Tutto nasce da un aneddoto, raccontato nella sua autobiografia. Ne “Il mio calcio furioso e solitario” Walter Sabatini racconta, nel capitolo dedicato alla salvezza conquistata con la Salernitana, la prima in A, passata agli annali come l’impresa “7%”, di aver pensato seriamente a Serse Cosmi per la panchina granata. « Uno che avrebbe meritato tutt’altra carriera, ma che è stato colpito per alcuni suoi comportamenti. Poi ho pensato che l’uomo giusto fosse Davide Nicola, anche perché non mi andava che qualcuno potesse pensare che avrei privilegiato gli amici».
E’ definito così il nuovo tecnico della Salernitana dall’esperto dirigente che con Cosmi ha condiviso anni irripetibili ad Arezzo prima e Perugia poi.
«Uomo preparatissimo, di una sensibilità calcistica straordinaria, capace di impattare immediatamente all’interno di uno spogliatoio», racconta al telefono Sabatini.
«E nessuno ricorda che il 4-2-3-1 in Italia l’ha inventato lui, così come ha inventato Liverani da regista, e spostato Materazzi da terzino a difensore centrale, solo per dirne due.
Ad Arezzo con Bazzani centravanti il suo 4-2-3-1 è stato poi adottato da tutti, io ero testimone, era uno spettacolo e un divertimento unico, ogni domenica era una giostra di gol». Ancora nessun contatto dopo il suo arrivo a Salerno, eppure Walter il mago lancia una promessa.
«Ora voglio farlo ambientare, più in la lo chiamerò, gli spiegherò la generosità e l’educazione di questa città, che chiede solo di dare tutto. Cosmi è quel tipo di uomo e di allenatore, è una scelta molto felice, c’è da aiutarlo e da spingerlo, spero che Salerno risponda come sa. Se è stata un’idea di Faggiano conferma la sua bravura, non capisco le contestazioni nei suoi confronti, le due retrocessioni consecutive hanno altri nomi e cognomi, ma lasciamo stare…».
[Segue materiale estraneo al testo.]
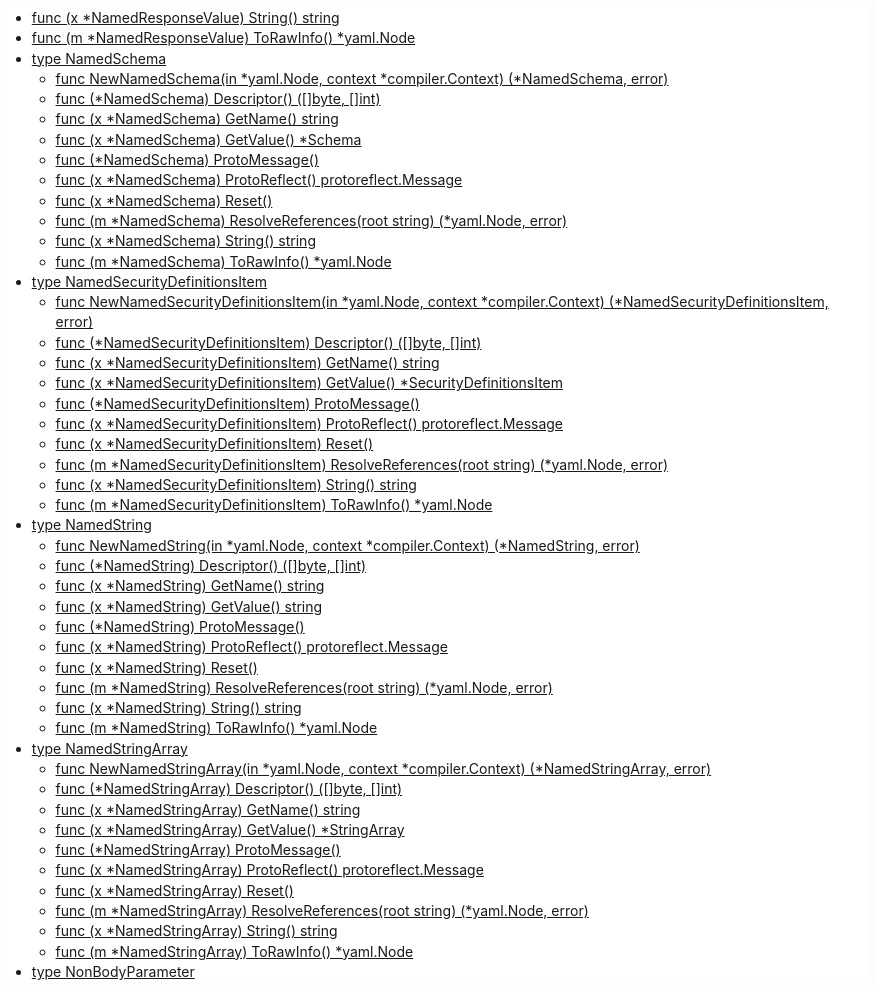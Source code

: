   - [func (x *NamedResponseValue) String() string](<#func-namedresponsevalue-string>)
  - [func (m *NamedResponseValue) ToRawInfo() *yaml.Node](<#func-namedresponsevalue-torawinfo>)
- [type NamedSchema](<#type-namedschema>)
  - [func NewNamedSchema(in *yaml.Node, context *compiler.Context) (*NamedSchema, error)](<#func-newnamedschema>)
  - [func (*NamedSchema) Descriptor() ([]byte, []int)](<#func-namedschema-descriptor>)
  - [func (x *NamedSchema) GetName() string](<#func-namedschema-getname>)
  - [func (x *NamedSchema) GetValue() *Schema](<#func-namedschema-getvalue>)
  - [func (*NamedSchema) ProtoMessage()](<#func-namedschema-protomessage>)
  - [func (x *NamedSchema) ProtoReflect() protoreflect.Message](<#func-namedschema-protoreflect>)
  - [func (x *NamedSchema) Reset()](<#func-namedschema-reset>)
  - [func (m *NamedSchema) ResolveReferences(root string) (*yaml.Node, error)](<#func-namedschema-resolvereferences>)
  - [func (x *NamedSchema) String() string](<#func-namedschema-string>)
  - [func (m *NamedSchema) ToRawInfo() *yaml.Node](<#func-namedschema-torawinfo>)
- [type NamedSecurityDefinitionsItem](<#type-namedsecuritydefinitionsitem>)
  - [func NewNamedSecurityDefinitionsItem(in *yaml.Node, context *compiler.Context) (*NamedSecurityDefinitionsItem, error)](<#func-newnamedsecuritydefinitionsitem>)
  - [func (*NamedSecurityDefinitionsItem) Descriptor() ([]byte, []int)](<#func-namedsecuritydefinitionsitem-descriptor>)
  - [func (x *NamedSecurityDefinitionsItem) GetName() string](<#func-namedsecuritydefinitionsitem-getname>)
  - [func (x *NamedSecurityDefinitionsItem) GetValue() *SecurityDefinitionsItem](<#func-namedsecuritydefinitionsitem-getvalue>)
  - [func (*NamedSecurityDefinitionsItem) ProtoMessage()](<#func-namedsecuritydefinitionsitem-protomessage>)
  - [func (x *NamedSecurityDefinitionsItem) ProtoReflect() protoreflect.Message](<#func-namedsecuritydefinitionsitem-protoreflect>)
  - [func (x *NamedSecurityDefinitionsItem) Reset()](<#func-namedsecuritydefinitionsitem-reset>)
  - [func (m *NamedSecurityDefinitionsItem) ResolveReferences(root string) (*yaml.Node, error)](<#func-namedsecuritydefinitionsitem-resolvereferences>)
  - [func (x *NamedSecurityDefinitionsItem) String() string](<#func-namedsecuritydefinitionsitem-string>)
  - [func (m *NamedSecurityDefinitionsItem) ToRawInfo() *yaml.Node](<#func-namedsecuritydefinitionsitem-torawinfo>)
- [type NamedString](<#type-namedstring>)
  - [func NewNamedString(in *yaml.Node, context *compiler.Context) (*NamedString, error)](<#func-newnamedstring>)
  - [func (*NamedString) Descriptor() ([]byte, []int)](<#func-namedstring-descriptor>)
  - [func (x *NamedString) GetName() string](<#func-namedstring-getname>)
  - [func (x *NamedString) GetValue() string](<#func-namedstring-getvalue>)
  - [func (*NamedString) ProtoMessage()](<#func-namedstring-protomessage>)
  - [func (x *NamedString) ProtoReflect() protoreflect.Message](<#func-namedstring-protoreflect>)
  - [func (x *NamedString) Reset()](<#func-namedstring-reset>)
  - [func (m *NamedString) ResolveReferences(root string) (*yaml.Node, error)](<#func-namedstring-resolvereferences>)
  - [func (x *NamedString) String() string](<#func-namedstring-string>)
  - [func (m *NamedString) ToRawInfo() *yaml.Node](<#func-namedstring-torawinfo>)
- [type NamedStringArray](<#type-namedstringarray>)
  - [func NewNamedStringArray(in *yaml.Node, context *compiler.Context) (*NamedStringArray, error)](<#func-newnamedstringarray>)
  - [func (*NamedStringArray) Descriptor() ([]byte, []int)](<#func-namedstringarray-descriptor>)
  - [func (x *NamedStringArray) GetName() string](<#func-namedstringarray-getname>)
  - [func (x *NamedStringArray) GetValue() *StringArray](<#func-namedstringarray-getvalue>)
  - [func (*NamedStringArray) ProtoMessage()](<#func-namedstringarray-protomessage>)
  - [func (x *NamedStringArray) ProtoReflect() protoreflect.Message](<#func-namedstringarray-protoreflect>)
  - [func (x *NamedStringArray) Reset()](<#func-namedstringarray-reset>)
  - [func (m *NamedStringArray) ResolveReferences(root string) (*yaml.Node, error)](<#func-namedstringarray-resolvereferences>)
  - [func (x *NamedStringArray) String() string](<#func-namedstringarray-string>)
  - [func (m *NamedStringArray) ToRawInfo() *yaml.Node](<#func-namedstringarray-torawinfo>)
- [type NonBodyParameter](<#type-nonbodyparameter>)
Quando gli viene chiesto se il lungo stop può incidere in qualche modo, Sabatini risponde sicuro. «Credo che questa assenza l’abbia solo caricato, dovrà metterci rabbia, anche nello spogliatoio se la squadra non risponde come deve, la frustrazione di non lavorare può solo caricare ad affrontare al meglio questa situazione.
Mi hanno parlato bene anche di Scurto, come genio della tattica, ma la tattica spesso è una menzogna. Va spinto Cosmi, ha una grandissima opportunità: quella di riportare in alto Salerno».
A proposito di lungo stop, il direttore sportivo prenota il ritorno. «Non dipende da me, ma dagli altri – spiega -, anche se sono finalmente uscito da situazioni complesse dal punto di vista fisico, ora sono pronto».